Reakcja Lewicy na weto do ustawy łańcuchowej
Przed sejmowym głosowaniem odbyła się także manifestacja aktywistów i aktywistek walczących o prawa zwierząt. Protestujących wsparli parlamentarzyści Lewicy, Koalicji Obywatelskiej, Polski 2050 oraz PSL. Obecny był również marszałek Sejmu Włodzimierz Czarzasty. Po głosowaniu podkreślił, że koalicja rządząca była przygotowana na różne scenariusze i zapowiedział dalsze działania w sprawie ochrony zwierząt.
Lewica opublikowała stanowisko, w którym wskazała, że utrzymanie weta oznacza dalsze cierpienie zwierząt. Zapowiedziała także kontynuowanie działań na rzecz wprowadzenia zakazu trzymania psów na łańcuchach.
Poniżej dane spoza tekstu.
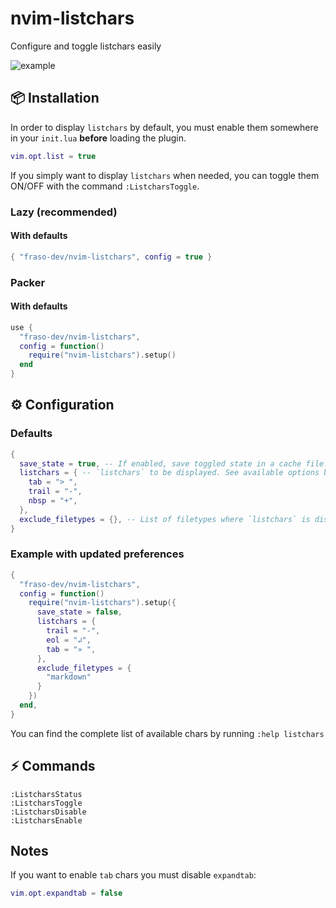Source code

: # nvim-listchars

Configure and toggle listchars easily

![example](https://user-images.githubusercontent.com/116293603/225258794-e083246c-4262-474e-b68d-827da4d17fe0.gif)

## 📦 Installation

In order to display `listchars` by default,
you must enable them somewhere in your `init.lua` **before** loading the plugin.

```lua
vim.opt.list = true
```

If you simply want to display `listchars` when needed,
you can toggle them ON/OFF with the command `:ListcharsToggle`.

### Lazy (recommended)

#### With defaults

```lua
{ "fraso-dev/nvim-listchars", config = true }
```

### Packer

#### With defaults

```lua
use {
  "fraso-dev/nvim-listchars",
  config = function()
    require("nvim-listchars").setup()
  end
}
```

## ⚙️ Configuration

### Defaults

```lua
{
  save_state = true, -- If enabled, save toggled state in a cache file. Will overwrite current `vim.opt.list` value.
  listchars = { -- `listchars` to be displayed. See available options by running `:help listchars`
    tab = "> ",
    trail = "-",
    nbsp = "+",
  },
  exclude_filetypes = {}, -- List of filetypes where `listchars` is disabled
}
```

### Example with updated preferences

```lua
{
  "fraso-dev/nvim-listchars",
  config = function()
    require("nvim-listchars").setup({
      save_state = false,
      listchars = {
        trail = "-",
        eol = "↲",
        tab = "» ",
      },
      exclude_filetypes = {
        "markdown"
      }
    })
  end,
}
```

You can find the complete list of available chars by running `:help listchars`

## ⚡ Commands

```
:ListcharsStatus
:ListcharsToggle
:ListcharsDisable
:ListcharsEnable
```

## Notes

If you want to enable `tab` chars you must disable `expandtab`:

```lua
vim.opt.expandtab = false
```
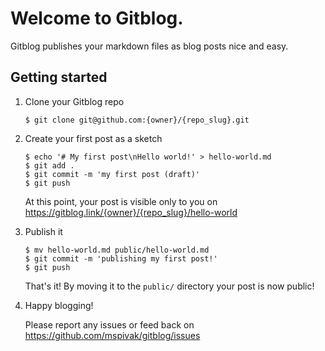 # Welcome to Gitblog. 

Gitblog publishes your markdown files as blog posts nice and easy.

## Getting started

1. Clone your Gitblog repo

    ```console
    $ git clone git@github.com:{owner}/{repo_slug}.git
    ```

2. Create your first post as a sketch

    ```console
    $ echo '# My first post\nHello world!' > hello-world.md
    $ git add .
    $ git commit -m 'my first post (draft)'
    $ git push
    ```
    
    At this point, your post is visible only to you on https://gitblog.link/{owner}/{repo_slug}/hello-world


3. Publish it

    ```console
    $ mv hello-world.md public/hello-world.md
    $ git commit -m 'publishing my first post!'
    $ git push
    ```
    
    That's it! By moving it to the `public/` directory your post is now public!


5. Happy blogging!

    Please report any issues or feed back on https://github.com/mspivak/gitblog/issues

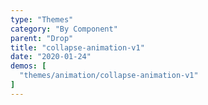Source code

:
```yaml
---
type: "Themes"
category: "By Component"
parent: "Drop"
title: "collapse-animation-v1"
date: "2020-01-24"
demos: [
  "themes/animation/collapse-animation-v1"
]
---
```

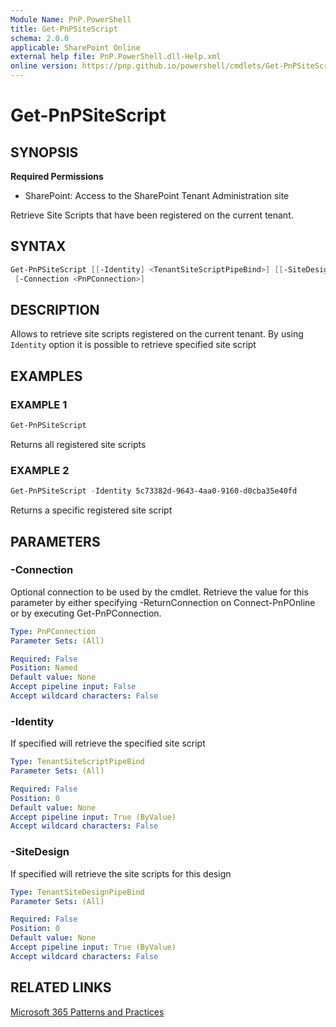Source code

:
 ```yaml
---
Module Name: PnP.PowerShell
title: Get-PnPSiteScript
schema: 2.0.0
applicable: SharePoint Online
external help file: PnP.PowerShell.dll-Help.xml
online version: https://pnp.github.io/powershell/cmdlets/Get-PnPSiteScript.html
---
```

 
# Get-PnPSiteScript

## SYNOPSIS

**Required Permissions**

* SharePoint: Access to the SharePoint Tenant Administration site

Retrieve Site Scripts that have been registered on the current tenant.

## SYNTAX

```powershell
Get-PnPSiteScript [[-Identity] <TenantSiteScriptPipeBind>] [[-SiteDesign] <TenantSiteDesignPipeBind>]
 [-Connection <PnPConnection>]   
```

## DESCRIPTION

Allows to retrieve site scripts registered on the current tenant. By using `Identity` option it is possible to retrieve specified site script

## EXAMPLES

### EXAMPLE 1
```powershell
Get-PnPSiteScript
```

Returns all registered site scripts

### EXAMPLE 2
```powershell
Get-PnPSiteScript -Identity 5c73382d-9643-4aa0-9160-d0cba35e40fd
```

Returns a specific registered site script

## PARAMETERS

### -Connection
Optional connection to be used by the cmdlet. Retrieve the value for this parameter by either specifying -ReturnConnection on Connect-PnPOnline or by executing Get-PnPConnection.

```yaml
Type: PnPConnection
Parameter Sets: (All)

Required: False
Position: Named
Default value: None
Accept pipeline input: False
Accept wildcard characters: False
```

### -Identity
If specified will retrieve the specified site script

```yaml
Type: TenantSiteScriptPipeBind
Parameter Sets: (All)

Required: False
Position: 0
Default value: None
Accept pipeline input: True (ByValue)
Accept wildcard characters: False
```

### -SiteDesign
If specified will retrieve the site scripts for this design

```yaml
Type: TenantSiteDesignPipeBind
Parameter Sets: (All)

Required: False
Position: 0
Default value: None
Accept pipeline input: True (ByValue)
Accept wildcard characters: False
```

## RELATED LINKS

[Microsoft 365 Patterns and Practices](https://aka.ms/m365pnp)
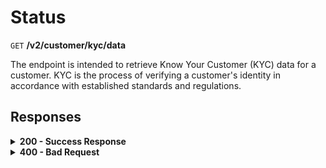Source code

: # Status

`GET` **/v2/customer/kyc/data**

The endpoint is intended to retrieve Know Your Customer (KYC) data for a customer. KYC is the process of verifying a customer's identity in accordance with established standards and regulations.

## Responses

<details>
<summary><strong>200 - Success Response</strong></summary>
  
A successful request to obtain customer data within the KYC (Know Your Customer) process.
  
**Media type:** `application/json`

### Body

- **kycLevel** (string): Indicates the current KYC level of the customer.
  - *Example:* `NONE`, `KYC1`, `KYC2`, `KYC3`

- **kyc1ClientData** (object): KYC Level 1 data for the customer.
  - **status** (string): Status of KYC Level 1.
    - *Allowed values:*
      - `APPROVED`: This status indicates that the verification has been successfully completed, and all client data meets the established requirements.
      - `UNDEFINED`: This status indicates that the client's status is not defined or is unknown for some reason. It could be a temporary state when the information has not yet been received or is being processed.
      - `UNDER_REVIEW`: This status indicates that the data has been submitted for verification, but the process is not yet completed. This could be related to the need for additional verification or confirmation of data.
      - `DENIED`: This status indicates client rejection. It means that the client's data does not meet the requirements or has been rejected for some other reason.
  - **reason** (string): Reason for rejection if the status is DENIED. This is an internal rejection code.
  - **rejectFormattedMessage** (string): Message explaining the reason for rejection, intended for display on the frontend.

- **kyc2ClientData** (object): KYC Level 2 data for the customer.
  - **status** (string): Status of KYC Level 2.
    - *Allowed values:*
      - `APPROVED`: This status indicates that the verification has been successfully completed, and all client data meets the established requirements.
      - `UNDEFINED`: This status indicates that the client's status is not defined or is unknown for some reason. It could be a temporary state when the information has not yet been received or is being processed.
      - `UNDER_REVIEW`: This status indicates that the data has been submitted for verification, but the process is not yet completed. This could be related to the need for additional verification or confirmation of data.
      - `DENIED`: This status indicates client rejection. It means that the client's data does not meet the requirements or has been rejected for some other reason.
  - **reason** (string): Reason for rejection if the status is DENIED. This is an internal rejection code.
  - **rejectFormattedMessage** (string): Message explaining the reason for rejection, intended for display on the frontend.

- **kyc3ClientData** (object): KYC Level 3 data for the customer.
  - **status** (string): Status of KYC Level 3.
    - *Allowed values:*
      - `APPROVED`: This status indicates that the verification has been successfully completed, and all client data meets the established requirements.
      - `UNDEFINED`: This status indicates that the client's status is not defined or is unknown for some reason. It could be a temporary state when the information has not yet been received or is being processed.
      - `UNDER_REVIEW`: This status indicates that the data has been submitted for verification, but the process is not yet completed. This could be related to the need for additional verification or confirmation of data.
      - `DENIED`: This status indicates client rejection. It means that the client's data does not meet the requirements or has been rejected for some other reason.
  - **reason** (string): Reason for rejection if the status is DENIED. This is an internal rejection code.
  - **rejectFormattedMessage** (string): Message explaining the reason for rejection, intended for display on the frontend.

- **daysToExpireKyc** (integer): Specifies the number of days until KYC1 expires. This is applicable only to KYC1.

- **remainingAmount** (object): Information about the remaining funds in the client's account.
  - **value** (integer): The value of the remaining amount.
  - **currency** (string): The currency of the amount.

- **blockedAmount** (object): Information about the funds blocked in the client's account.
  - **value** (integer): Value of the blocked amount.
  - **currency** (string): Currency of the blocked amount.

  
**Responses example**
```json
{
  "kycLevel": "KYC_1",
  "blockedAmount": {
    "value": 0,
    "currency": "EUR"
  },
  "kyc1ClientData": {
    "reason": null,
    "status": "APPROVED",
    "rejectFormattedMessage": null
  },
  "kyc2ClientData": {
    "reason": null,
    "status": "UNDEFINED",
    "rejectFormattedMessage": null
  },
  "kyc3ClientData": {
    "reason": null,
    "status": "UNDEFINED",
    "rejectFormattedMessage": null
  },
  "daysToExpireKyc": 1207,
  "remainingAmount": {
    "value": 9599.18,
    "currency": "EUR"
  }
}
```
</details>


<details>
<summary><strong>400 - Bad Request</strong></summary>

The response status code indicates that the requested page was not found on the server.
  
- **Media type:** `application/json`
  

- **message:** string
  - Message displayed to the user.

- **field:** string
  - Specifies the field in the request that caused the error.

- **errorId:** integer
  - Identifier of the error.

- **systemId:** string
  - Identifier of the component.

- **originalMessage:** string
  - The original error message.

- **errorStackTrace:** string
  - The place where the error occurred in the code.

- **data:** object
  - Additional data related to the error, structured as key-value pairs.
    - **additionalProp1:** object
    - **additionalProp2:** object
    - **additionalProp3:** object

- **error:** string
  - Identifier of the error.

    
**Responses example**

```json
{
  "error": "COMMON",
  "errorId": 0,
  "message": "Sorry for inconvenience. We're fixing the issue. If you have urgent questions, contact support",
  "systemId": "core"
}
```

</details>
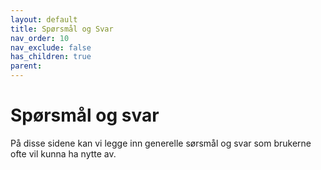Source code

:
```yaml
---
layout: default
title: Spørsmål og Svar
nav_order: 10
nav_exclude: false
has_children: true
parent:
---
```


Spørsmål og svar
============
På disse sidene kan vi legge inn generelle sørsmål og svar som brukerne ofte vil kunna ha nytte av.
W opublikowanym wpisie podkreślono, że jeszcze niedawno Sejm był w stanie przyjąć ustawę zdecydowaną większością głosów, a jej odrzucenie było „w zasięgu ręki”.
Głosowanie pokazało, jak głęboko podzielona jest dziś scena polityczna w sprawach dotyczących praw zwierząt. Dla części ugrupowań priorytetem pozostały argumenty proceduralne i obawy dotyczące skutków regulacji. Dla innych, w tym Lewicy, kluczowe było realne wzmocnienie ochrony zwierząt i odejście od praktyk uznawanych za niehumanitarne.